Case ID: f2d_402/html/0852-01.html
Source: Caselaw Access Project
Author: {"author": "PER CURIAM:", "license": "Public Domain", "url": "https://static.case.law/"}
Date Created: 2024-08-24T03:29:51.129683

Joseph Monroe McCONNELL, Jr., Appellant, v. UNITED STATES of America, Appellee.
    No. 25378.
    United States Court of Appeals Fifth Circuit.
    Oct. 28, 1968.
    Certiorari Denied March 24,1969.
    See 89 S.Ct. 1208.
    Irving Silver, Mobile, Ala., for appellant.
    Don Conway, Asst. U. S. Atty., Vernol R. Jansen, Jr., U. S. Atty., Mobile, Ala., for appellee.
    Before JOHN R. BROWN, Chief Judge, and RIVES and McENTEE, Circuit Judges.
    
      
       Of the First Circuit, sitting by designation.
    
   PER CURIAM:

This Court reversed appellant’s first conviction because of denial of his right to counsel. McConnell v. United States, 5 Cir. 1967, 375 F.2d 905. On this appeal from a second conviction, the sole ground urged for reversal is that the delay of nine months after the date of the alleged offense before the arrest and institution of the prosecution of the appellant was unreasonable, oppressive and prejudicial. Appellant’s counsel insists that a deliberate and unnecessary pre-arrest delay which results in prejudice to the accused may be a denial of due process under the Fifth Amendment, citing Woody v. United States, 1966, 125 U.S.App.D.C. 192, 370 F.2d 214, noted in 80 Harv.L.Rev. 1361 (1967), and Ross v. United States, 1965, 121 U.S.App.D.C. 233, 349 F.2d 210.

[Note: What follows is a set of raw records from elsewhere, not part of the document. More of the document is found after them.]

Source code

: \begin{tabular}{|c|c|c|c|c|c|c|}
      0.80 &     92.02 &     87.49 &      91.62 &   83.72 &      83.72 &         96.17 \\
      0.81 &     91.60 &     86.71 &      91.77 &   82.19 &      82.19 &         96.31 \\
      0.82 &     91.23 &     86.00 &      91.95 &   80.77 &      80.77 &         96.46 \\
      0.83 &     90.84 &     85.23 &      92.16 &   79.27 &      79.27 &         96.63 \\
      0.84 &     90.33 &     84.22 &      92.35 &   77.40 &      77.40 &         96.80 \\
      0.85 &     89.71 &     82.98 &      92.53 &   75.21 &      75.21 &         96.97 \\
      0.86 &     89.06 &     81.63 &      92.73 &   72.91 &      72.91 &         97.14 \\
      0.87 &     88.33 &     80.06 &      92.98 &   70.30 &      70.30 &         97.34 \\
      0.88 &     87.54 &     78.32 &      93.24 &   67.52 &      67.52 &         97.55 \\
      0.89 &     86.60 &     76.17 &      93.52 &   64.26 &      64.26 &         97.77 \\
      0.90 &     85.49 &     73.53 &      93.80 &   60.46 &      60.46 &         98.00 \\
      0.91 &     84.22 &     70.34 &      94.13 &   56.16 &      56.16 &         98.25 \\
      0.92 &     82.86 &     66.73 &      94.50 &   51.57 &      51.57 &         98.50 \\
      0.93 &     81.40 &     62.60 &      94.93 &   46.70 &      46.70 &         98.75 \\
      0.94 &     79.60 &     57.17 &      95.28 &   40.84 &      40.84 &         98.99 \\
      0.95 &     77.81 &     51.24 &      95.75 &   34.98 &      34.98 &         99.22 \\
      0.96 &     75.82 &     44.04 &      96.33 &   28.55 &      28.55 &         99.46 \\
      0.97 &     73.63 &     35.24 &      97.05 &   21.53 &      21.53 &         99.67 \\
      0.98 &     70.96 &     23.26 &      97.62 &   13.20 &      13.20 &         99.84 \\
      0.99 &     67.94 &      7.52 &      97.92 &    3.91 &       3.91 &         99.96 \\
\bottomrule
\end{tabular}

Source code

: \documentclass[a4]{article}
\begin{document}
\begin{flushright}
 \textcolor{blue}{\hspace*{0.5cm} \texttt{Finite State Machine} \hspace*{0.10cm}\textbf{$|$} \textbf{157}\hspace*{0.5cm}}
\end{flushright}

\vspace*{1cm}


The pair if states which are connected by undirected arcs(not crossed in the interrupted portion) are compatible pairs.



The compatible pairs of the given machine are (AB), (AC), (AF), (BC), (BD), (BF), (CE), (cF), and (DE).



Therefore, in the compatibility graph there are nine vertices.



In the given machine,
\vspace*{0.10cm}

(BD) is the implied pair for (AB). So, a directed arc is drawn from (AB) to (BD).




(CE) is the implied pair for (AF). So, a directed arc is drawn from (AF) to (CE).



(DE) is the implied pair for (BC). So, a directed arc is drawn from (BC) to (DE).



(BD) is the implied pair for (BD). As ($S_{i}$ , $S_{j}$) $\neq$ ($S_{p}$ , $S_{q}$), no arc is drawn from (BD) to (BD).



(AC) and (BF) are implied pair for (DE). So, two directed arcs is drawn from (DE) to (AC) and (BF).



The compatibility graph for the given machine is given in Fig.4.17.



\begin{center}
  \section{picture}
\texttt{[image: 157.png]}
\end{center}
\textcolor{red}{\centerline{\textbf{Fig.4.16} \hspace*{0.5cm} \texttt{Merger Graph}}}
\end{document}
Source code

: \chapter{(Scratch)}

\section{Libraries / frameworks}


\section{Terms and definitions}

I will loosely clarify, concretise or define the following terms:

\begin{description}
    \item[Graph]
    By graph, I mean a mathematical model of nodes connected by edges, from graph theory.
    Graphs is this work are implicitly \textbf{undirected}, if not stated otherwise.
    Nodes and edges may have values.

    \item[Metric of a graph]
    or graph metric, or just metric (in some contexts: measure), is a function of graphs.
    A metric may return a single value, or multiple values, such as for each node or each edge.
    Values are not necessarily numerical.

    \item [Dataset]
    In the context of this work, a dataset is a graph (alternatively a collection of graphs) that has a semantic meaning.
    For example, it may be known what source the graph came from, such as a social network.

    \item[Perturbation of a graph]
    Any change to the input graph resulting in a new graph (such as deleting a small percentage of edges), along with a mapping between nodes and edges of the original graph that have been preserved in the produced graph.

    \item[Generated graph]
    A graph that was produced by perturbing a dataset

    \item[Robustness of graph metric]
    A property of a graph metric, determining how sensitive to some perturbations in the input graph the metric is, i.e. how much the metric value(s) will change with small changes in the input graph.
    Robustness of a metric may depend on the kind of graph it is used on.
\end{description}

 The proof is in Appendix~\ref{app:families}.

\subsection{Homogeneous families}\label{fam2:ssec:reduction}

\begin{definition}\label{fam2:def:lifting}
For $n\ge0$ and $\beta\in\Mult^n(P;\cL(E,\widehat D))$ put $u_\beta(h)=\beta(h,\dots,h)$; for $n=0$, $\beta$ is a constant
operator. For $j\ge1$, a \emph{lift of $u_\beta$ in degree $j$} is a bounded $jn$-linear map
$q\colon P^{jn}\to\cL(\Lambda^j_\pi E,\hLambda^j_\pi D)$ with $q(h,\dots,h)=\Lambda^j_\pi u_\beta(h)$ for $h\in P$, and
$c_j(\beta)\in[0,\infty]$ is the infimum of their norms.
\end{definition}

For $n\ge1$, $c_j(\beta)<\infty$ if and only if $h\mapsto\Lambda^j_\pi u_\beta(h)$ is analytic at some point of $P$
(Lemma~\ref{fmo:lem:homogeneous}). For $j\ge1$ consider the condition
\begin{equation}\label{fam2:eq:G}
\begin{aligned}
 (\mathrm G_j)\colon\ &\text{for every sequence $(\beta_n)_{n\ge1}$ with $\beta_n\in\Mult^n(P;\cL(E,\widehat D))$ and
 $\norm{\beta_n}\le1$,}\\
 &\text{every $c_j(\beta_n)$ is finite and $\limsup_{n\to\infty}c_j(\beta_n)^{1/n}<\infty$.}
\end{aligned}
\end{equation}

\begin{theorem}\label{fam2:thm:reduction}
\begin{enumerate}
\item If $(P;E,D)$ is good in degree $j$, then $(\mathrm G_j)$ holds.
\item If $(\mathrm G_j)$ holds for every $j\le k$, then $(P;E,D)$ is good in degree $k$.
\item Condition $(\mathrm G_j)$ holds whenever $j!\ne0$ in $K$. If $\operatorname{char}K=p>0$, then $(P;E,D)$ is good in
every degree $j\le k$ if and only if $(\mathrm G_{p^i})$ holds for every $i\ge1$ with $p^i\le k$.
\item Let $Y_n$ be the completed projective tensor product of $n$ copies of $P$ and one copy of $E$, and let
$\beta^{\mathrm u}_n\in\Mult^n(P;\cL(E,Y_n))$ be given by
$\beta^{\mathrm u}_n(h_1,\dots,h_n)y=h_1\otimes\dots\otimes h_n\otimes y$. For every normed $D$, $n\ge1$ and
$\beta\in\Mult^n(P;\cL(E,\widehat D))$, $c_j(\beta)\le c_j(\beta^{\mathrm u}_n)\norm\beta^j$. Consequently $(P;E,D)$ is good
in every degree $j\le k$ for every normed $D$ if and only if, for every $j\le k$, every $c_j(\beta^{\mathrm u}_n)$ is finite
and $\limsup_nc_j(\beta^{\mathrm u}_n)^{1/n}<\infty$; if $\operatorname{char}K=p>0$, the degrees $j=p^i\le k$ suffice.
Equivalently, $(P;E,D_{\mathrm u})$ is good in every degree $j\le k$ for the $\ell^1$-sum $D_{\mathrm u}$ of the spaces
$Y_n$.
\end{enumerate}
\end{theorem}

This Court has held that the Sixth Amendment right to a speedy trial does not arise until after prosecution has been formally instituted, and has said further that any delay between the date of the offense and the commencement of prosecution is controlled exclusively by the applicable statute of limitations. Harlow v. United States, 5 Cir. 1962, 301 F.2d 361, 366. The district court relied on that case and the case of Foley v. United States, 8 Cir. 1961, 290 F.2d 562, 565, and declined to approve the Woody and Ross cases, supra. It nonetheless carefully distinguished this case from those cases by findings of fact from which it concluded that the pre-arrest delay was reasonable and that the defendant’s claim of prejudice was feigned — “that he is ‘pig tracking’ the Woody case and the Ross case, supra, and setting up a situation to his advantage on claims which cannot be rebutted * * *." We base affirmance on those factual findings. Since the Woody and Ross cases are not applicable, we express no opinion on their holdings or on any possible conflict between those cases and the Harlow and Foley cases, supra.

The judgment is

Affirmed. 
      
      . As to appellant’s co-defendant, separately tried, another panel of this Court has concluded:
      “The nine month delay between the narcotics sale and appellant’s arrest did not deny appellant a speedy trial, especially since no prejudice was shown. United States v. Ewell, 1966, 383 U.S. 116, 86 S.Ct. 773, 15 L.Ed.2d 627; Bruce v. United States, 5 Cir. 1965, 351 F.2d 318.”
      Holsen v. United States, 5 Cir. 1968, 392 F.2d 292, 293.